Noki yang ada dibelakang Teru misuh pelan. "Goblok."

"Ada yang mau makan mie?" Bima menyela. "Gue bikinin, deh."

"Semalem kan udah makan mie." Andra yang duduk di samping Bima, berbisik memberitau.

Dimas mengusap tengkuk, meringis. "Kedengar, ya?"

"Semua orang punya masalah sendiri-sendiri. Di sini kan kita satu keluarga, kalau ada masalah lo bisa bilang ke kita." Emang ya, penghuni paling tua yang paling bisa diandalkan. Randu menepuk sofa disebelahnya. "Duduk dulu sini. Jangan terlalu dimasukin hati omongan nyokap lo, jangan peduliin kita juga, kita nggak bakal nge-judge lo yang enggak-enggak. Kayak baru kenal setahun aja."

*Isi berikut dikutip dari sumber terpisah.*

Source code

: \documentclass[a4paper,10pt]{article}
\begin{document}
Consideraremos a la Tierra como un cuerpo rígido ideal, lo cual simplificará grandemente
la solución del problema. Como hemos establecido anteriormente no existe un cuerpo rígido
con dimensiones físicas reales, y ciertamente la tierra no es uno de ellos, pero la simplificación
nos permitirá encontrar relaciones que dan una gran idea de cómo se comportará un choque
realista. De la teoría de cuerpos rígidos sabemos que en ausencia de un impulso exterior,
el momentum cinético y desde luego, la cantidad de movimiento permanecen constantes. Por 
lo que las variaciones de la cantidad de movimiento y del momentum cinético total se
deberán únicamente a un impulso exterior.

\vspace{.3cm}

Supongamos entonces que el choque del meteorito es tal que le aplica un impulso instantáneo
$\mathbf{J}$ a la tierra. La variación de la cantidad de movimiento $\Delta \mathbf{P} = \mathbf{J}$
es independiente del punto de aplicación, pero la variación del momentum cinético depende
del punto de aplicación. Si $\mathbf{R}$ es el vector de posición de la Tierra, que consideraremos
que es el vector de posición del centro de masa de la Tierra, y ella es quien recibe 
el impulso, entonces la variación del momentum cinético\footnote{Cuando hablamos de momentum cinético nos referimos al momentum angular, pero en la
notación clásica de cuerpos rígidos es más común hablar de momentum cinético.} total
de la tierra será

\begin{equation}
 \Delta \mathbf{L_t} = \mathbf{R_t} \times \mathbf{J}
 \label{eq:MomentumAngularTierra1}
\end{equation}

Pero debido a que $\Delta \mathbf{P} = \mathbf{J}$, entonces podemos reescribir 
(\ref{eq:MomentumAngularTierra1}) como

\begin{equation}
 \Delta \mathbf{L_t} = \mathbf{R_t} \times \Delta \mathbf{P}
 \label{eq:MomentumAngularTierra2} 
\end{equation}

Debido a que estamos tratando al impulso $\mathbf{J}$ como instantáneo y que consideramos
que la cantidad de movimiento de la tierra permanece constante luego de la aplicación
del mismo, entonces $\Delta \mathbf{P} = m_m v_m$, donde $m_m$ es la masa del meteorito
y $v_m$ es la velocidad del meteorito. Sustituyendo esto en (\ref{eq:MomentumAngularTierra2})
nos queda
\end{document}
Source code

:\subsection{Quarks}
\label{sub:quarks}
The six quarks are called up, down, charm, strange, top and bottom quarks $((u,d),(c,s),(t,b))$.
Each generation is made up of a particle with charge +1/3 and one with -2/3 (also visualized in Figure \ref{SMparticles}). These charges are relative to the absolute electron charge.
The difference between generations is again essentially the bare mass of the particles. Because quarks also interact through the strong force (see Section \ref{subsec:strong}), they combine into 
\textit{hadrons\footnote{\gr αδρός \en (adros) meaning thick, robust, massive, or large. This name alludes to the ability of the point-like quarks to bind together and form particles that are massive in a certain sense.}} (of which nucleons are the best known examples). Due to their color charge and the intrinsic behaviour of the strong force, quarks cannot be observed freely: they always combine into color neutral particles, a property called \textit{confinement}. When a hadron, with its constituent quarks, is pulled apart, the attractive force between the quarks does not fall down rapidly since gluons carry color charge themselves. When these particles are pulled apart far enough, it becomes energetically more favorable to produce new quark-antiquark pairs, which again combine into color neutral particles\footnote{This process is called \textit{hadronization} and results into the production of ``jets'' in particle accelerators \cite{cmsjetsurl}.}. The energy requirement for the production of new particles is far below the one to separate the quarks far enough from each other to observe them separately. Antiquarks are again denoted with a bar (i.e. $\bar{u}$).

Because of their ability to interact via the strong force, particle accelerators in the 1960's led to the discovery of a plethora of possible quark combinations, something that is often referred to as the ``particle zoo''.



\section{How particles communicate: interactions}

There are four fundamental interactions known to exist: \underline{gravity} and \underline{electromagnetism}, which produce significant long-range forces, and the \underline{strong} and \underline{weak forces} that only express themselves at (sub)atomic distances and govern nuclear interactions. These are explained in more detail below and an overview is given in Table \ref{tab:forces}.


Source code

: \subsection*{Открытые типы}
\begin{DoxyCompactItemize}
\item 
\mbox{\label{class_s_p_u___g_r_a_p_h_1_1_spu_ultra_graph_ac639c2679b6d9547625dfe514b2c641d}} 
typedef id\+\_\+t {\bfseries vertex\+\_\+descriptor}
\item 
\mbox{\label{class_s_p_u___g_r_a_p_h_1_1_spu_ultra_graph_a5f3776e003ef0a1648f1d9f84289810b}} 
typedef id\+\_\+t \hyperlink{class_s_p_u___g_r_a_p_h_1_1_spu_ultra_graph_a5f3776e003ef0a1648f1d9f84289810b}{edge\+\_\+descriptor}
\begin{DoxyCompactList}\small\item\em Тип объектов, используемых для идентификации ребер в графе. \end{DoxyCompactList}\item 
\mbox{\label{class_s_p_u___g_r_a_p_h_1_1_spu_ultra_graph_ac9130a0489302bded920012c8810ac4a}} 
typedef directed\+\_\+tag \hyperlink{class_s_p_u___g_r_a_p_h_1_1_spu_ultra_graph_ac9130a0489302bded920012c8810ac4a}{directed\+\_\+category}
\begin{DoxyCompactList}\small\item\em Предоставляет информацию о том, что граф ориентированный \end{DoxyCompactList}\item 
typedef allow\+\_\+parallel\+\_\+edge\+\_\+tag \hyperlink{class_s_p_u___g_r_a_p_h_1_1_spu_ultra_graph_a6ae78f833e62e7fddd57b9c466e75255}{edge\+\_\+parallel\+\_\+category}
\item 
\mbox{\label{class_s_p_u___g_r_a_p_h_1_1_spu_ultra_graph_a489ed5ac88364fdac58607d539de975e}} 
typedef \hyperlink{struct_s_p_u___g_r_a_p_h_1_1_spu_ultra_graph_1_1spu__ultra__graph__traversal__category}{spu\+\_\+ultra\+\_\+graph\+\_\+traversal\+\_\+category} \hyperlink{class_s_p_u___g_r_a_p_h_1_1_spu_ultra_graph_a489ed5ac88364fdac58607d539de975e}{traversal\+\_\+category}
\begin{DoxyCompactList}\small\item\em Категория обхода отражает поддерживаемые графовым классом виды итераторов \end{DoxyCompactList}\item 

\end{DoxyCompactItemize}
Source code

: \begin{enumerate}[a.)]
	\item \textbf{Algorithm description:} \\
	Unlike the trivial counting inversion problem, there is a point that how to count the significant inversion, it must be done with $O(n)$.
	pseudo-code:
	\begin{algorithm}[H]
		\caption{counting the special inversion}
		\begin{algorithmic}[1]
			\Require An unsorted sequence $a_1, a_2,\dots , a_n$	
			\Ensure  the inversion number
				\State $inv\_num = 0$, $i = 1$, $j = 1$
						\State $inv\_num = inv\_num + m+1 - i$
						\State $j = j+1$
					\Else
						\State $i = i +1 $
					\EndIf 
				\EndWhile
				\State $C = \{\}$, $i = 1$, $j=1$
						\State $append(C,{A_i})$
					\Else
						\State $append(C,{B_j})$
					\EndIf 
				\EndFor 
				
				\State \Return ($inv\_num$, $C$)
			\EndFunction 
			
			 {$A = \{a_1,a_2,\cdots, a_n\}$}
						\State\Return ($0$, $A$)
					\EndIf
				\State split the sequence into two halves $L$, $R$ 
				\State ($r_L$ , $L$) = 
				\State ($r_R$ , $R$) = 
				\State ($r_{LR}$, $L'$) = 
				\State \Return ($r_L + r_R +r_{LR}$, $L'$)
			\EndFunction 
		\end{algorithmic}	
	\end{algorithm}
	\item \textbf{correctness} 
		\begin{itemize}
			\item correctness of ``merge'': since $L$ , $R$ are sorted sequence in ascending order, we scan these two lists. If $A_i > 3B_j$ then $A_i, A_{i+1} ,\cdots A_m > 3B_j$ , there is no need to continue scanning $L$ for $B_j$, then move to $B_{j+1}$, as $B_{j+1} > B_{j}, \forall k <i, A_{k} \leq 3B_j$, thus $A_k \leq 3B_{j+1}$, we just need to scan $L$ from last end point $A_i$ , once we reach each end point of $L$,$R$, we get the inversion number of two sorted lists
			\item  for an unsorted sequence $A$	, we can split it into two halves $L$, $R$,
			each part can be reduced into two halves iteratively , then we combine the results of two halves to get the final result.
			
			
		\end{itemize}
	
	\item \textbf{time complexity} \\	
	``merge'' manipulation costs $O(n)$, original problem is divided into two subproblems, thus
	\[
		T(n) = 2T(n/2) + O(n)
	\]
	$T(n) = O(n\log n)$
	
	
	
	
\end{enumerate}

"Mon maaf nih, bang, tapi bang Noki baru masuk kost Arjuna satu semester belum genap."

Noki mendesah pasrah. "Goblok."

Jihau tanpa ba-bi-bu langsung ngelempar kacang ke kepala Teru. "Diem lu."

Didim tertawa. Dia jalan lalu duduk disebelah Randu. "Thanks."

"Joki tugas lo gimana? Ada yang belum dikerjain? Gue bantu." Endi.

"Udah gue kerjain."

"Tugas lo sendiri gimana? Udah?" Anan yang dari tadi diam walau sempat difitnah Teru bersuara.

"Udah beres."

"Terus kerja parttime lo gimana? Mau berangkat kapan? Biar gue anterin."

Kali ini Jihau yang terkena lemparan kacang, Noki pelakunya. "Bulan lalu udah resign, goblok. Kan udah ada pemasukan freelance."

"Joki game lo gimana? Gue bantuin, deh."

Didim ketawa dengar omongannya Randu. "Nggak, nggak usah. Yang ada ranknya malah turun kalau lo bantuin."

Seisi rumah ngakak, semua ngatain Randu payah main game.

Suasana canggung tadi sudah hilang, diganti dengan tawa yang nenangin Didim.